## TASK BRIEF
Your reply should repeat all records verbatim and contain no images.

## PROVIDED RECORDS
:::::

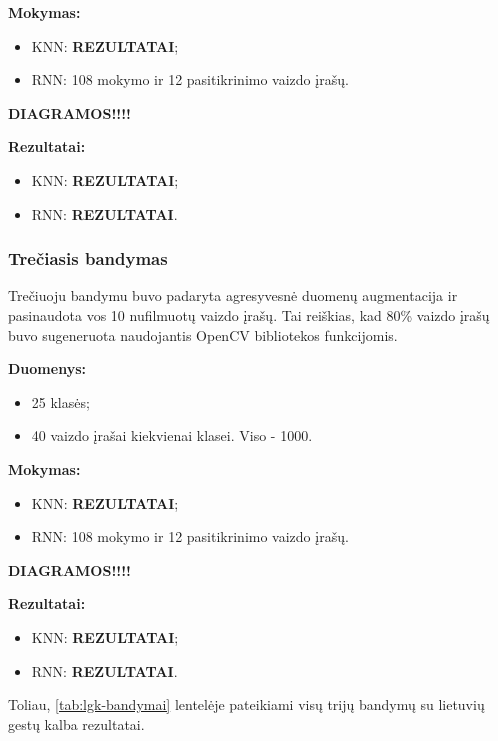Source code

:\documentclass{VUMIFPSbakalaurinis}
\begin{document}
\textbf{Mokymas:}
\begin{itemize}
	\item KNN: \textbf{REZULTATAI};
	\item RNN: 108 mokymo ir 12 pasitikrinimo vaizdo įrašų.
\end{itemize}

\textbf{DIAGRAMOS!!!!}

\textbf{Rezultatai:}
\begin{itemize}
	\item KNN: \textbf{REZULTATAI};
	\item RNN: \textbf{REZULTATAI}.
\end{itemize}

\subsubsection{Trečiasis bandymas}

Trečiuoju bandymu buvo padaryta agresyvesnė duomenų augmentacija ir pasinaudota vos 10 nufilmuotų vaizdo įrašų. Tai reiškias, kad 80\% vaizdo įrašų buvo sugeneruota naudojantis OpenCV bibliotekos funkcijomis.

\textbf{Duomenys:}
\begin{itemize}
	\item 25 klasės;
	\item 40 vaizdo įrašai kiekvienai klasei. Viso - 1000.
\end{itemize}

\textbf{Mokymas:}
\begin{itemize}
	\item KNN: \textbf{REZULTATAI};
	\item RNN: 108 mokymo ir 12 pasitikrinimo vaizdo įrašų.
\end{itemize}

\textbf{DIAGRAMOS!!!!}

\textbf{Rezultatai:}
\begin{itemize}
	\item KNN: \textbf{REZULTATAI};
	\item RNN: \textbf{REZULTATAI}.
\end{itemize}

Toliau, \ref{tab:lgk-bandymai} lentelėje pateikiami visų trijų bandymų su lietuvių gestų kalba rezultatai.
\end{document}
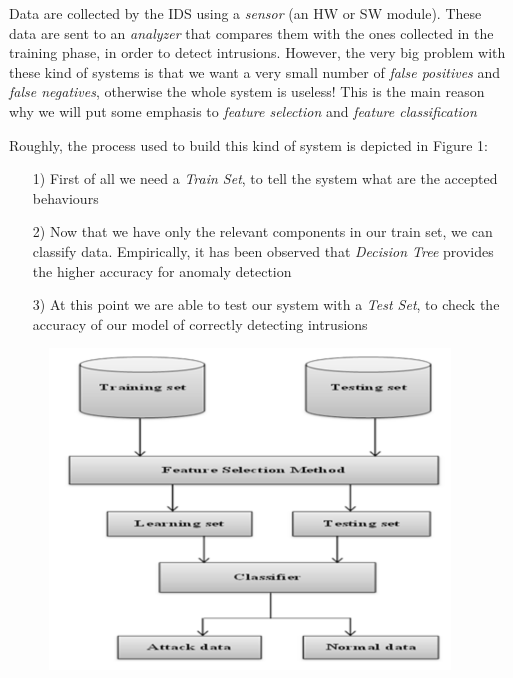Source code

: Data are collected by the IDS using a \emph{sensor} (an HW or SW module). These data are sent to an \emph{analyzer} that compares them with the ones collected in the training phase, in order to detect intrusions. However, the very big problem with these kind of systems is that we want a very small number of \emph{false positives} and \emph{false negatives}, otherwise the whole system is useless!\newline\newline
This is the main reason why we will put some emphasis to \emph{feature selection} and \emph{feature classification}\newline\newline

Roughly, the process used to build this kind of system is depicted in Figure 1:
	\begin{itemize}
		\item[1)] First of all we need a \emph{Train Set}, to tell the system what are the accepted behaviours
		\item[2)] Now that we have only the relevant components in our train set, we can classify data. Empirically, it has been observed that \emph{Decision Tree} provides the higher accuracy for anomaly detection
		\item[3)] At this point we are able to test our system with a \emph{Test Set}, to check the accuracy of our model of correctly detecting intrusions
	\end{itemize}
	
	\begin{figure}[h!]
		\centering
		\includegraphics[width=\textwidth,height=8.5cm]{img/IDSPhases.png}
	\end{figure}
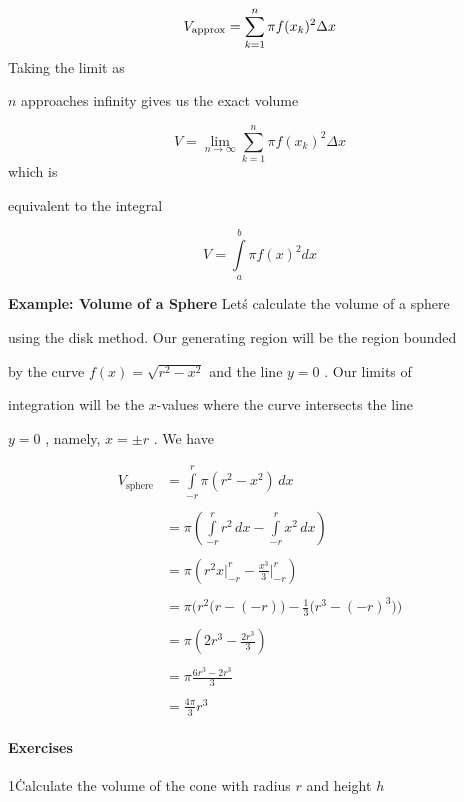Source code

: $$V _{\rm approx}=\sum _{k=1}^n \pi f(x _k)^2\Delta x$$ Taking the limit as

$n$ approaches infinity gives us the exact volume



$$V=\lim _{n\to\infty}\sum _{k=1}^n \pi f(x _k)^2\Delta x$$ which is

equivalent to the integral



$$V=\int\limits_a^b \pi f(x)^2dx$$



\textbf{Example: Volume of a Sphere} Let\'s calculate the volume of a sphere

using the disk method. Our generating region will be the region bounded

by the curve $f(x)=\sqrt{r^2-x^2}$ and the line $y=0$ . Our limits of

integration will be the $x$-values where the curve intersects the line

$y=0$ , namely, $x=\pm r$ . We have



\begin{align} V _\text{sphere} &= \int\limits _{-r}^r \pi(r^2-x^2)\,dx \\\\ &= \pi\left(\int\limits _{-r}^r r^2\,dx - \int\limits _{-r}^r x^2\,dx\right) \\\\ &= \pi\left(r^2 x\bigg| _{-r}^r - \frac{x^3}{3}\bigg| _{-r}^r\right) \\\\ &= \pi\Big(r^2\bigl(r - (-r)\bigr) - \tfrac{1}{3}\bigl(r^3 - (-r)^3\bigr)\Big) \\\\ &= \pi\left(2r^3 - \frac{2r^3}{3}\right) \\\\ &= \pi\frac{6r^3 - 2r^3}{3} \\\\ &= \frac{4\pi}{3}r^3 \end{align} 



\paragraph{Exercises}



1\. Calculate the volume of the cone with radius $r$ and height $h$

:::::

## EXPECTED ANSWER
Source code

:\documentclass{VUMIFPSbakalaurinis}
\begin{document}
\textbf{Mokymas:}
\begin{itemize}
	\item KNN: \textbf{REZULTATAI};
	\item RNN: 108 mokymo ir 12 pasitikrinimo vaizdo įrašų.
\end{itemize}

\textbf{DIAGRAMOS!!!!}

\textbf{Rezultatai:}
\begin{itemize}
	\item KNN: \textbf{REZULTATAI};
	\item RNN: \textbf{REZULTATAI}.
\end{itemize}

\subsubsection{Trečiasis bandymas}

Trečiuoju bandymu buvo padaryta agresyvesnė duomenų augmentacija ir pasinaudota vos 10 nufilmuotų vaizdo įrašų. Tai reiškias, kad 80\% vaizdo įrašų buvo sugeneruota naudojantis OpenCV bibliotekos funkcijomis.

\textbf{Duomenys:}
\begin{itemize}
	\item 25 klasės;
	\item 40 vaizdo įrašai kiekvienai klasei. Viso - 1000.
\end{itemize}

\textbf{Mokymas:}
\begin{itemize}
	\item KNN: \textbf{REZULTATAI};
	\item RNN: 108 mokymo ir 12 pasitikrinimo vaizdo įrašų.
\end{itemize}

\textbf{DIAGRAMOS!!!!}

\textbf{Rezultatai:}
\begin{itemize}
	\item KNN: \textbf{REZULTATAI};
	\item RNN: \textbf{REZULTATAI}.
\end{itemize}

Toliau, \ref{tab:lgk-bandymai} lentelėje pateikiami visų trijų bandymų su lietuvių gestų kalba rezultatai.
\end{document}
Source code

: Data are collected by the IDS using a \emph{sensor} (an HW or SW module). These data are sent to an \emph{analyzer} that compares them with the ones collected in the training phase, in order to detect intrusions. However, the very big problem with these kind of systems is that we want a very small number of \emph{false positives} and \emph{false negatives}, otherwise the whole system is useless!\newline\newline
This is the main reason why we will put some emphasis to \emph{feature selection} and \emph{feature classification}\newline\newline

Roughly, the process used to build this kind of system is depicted in Figure 1:
	\begin{itemize}
		\item[1)] First of all we need a \emph{Train Set}, to tell the system what are the accepted behaviours
		\item[2)] Now that we have only the relevant components in our train set, we can classify data. Empirically, it has been observed that \emph{Decision Tree} provides the higher accuracy for anomaly detection
		\item[3)] At this point we are able to test our system with a \emph{Test Set}, to check the accuracy of our model of correctly detecting intrusions
	\end{itemize}
	
	\begin{figure}[h!]
		\centering
		\includegraphics[width=\textwidth,height=8.5cm]{img/IDSPhases.png}
	\end{figure}
Source code

: $$V _{\rm approx}=\sum _{k=1}^n \pi f(x _k)^2\Delta x$$ Taking the limit as

$n$ approaches infinity gives us the exact volume



$$V=\lim _{n\to\infty}\sum _{k=1}^n \pi f(x _k)^2\Delta x$$ which is

equivalent to the integral



$$V=\int\limits_a^b \pi f(x)^2dx$$



\textbf{Example: Volume of a Sphere} Let\'s calculate the volume of a sphere

using the disk method. Our generating region will be the region bounded

by the curve $f(x)=\sqrt{r^2-x^2}$ and the line $y=0$ . Our limits of

integration will be the $x$-values where the curve intersects the line

$y=0$ , namely, $x=\pm r$ . We have



\begin{align} V _\text{sphere} &= \int\limits _{-r}^r \pi(r^2-x^2)\,dx \\\\ &= \pi\left(\int\limits _{-r}^r r^2\,dx - \int\limits _{-r}^r x^2\,dx\right) \\\\ &= \pi\left(r^2 x\bigg| _{-r}^r - \frac{x^3}{3}\bigg| _{-r}^r\right) \\\\ &= \pi\Big(r^2\bigl(r - (-r)\bigr) - \tfrac{1}{3}\bigl(r^3 - (-r)^3\bigr)\Big) \\\\ &= \pi\left(2r^3 - \frac{2r^3}{3}\right) \\\\ &= \pi\frac{6r^3 - 2r^3}{3} \\\\ &= \frac{4\pi}{3}r^3 \end{align} 



\paragraph{Exercises}



1\. Calculate the volume of the cone with radius $r$ and height $h$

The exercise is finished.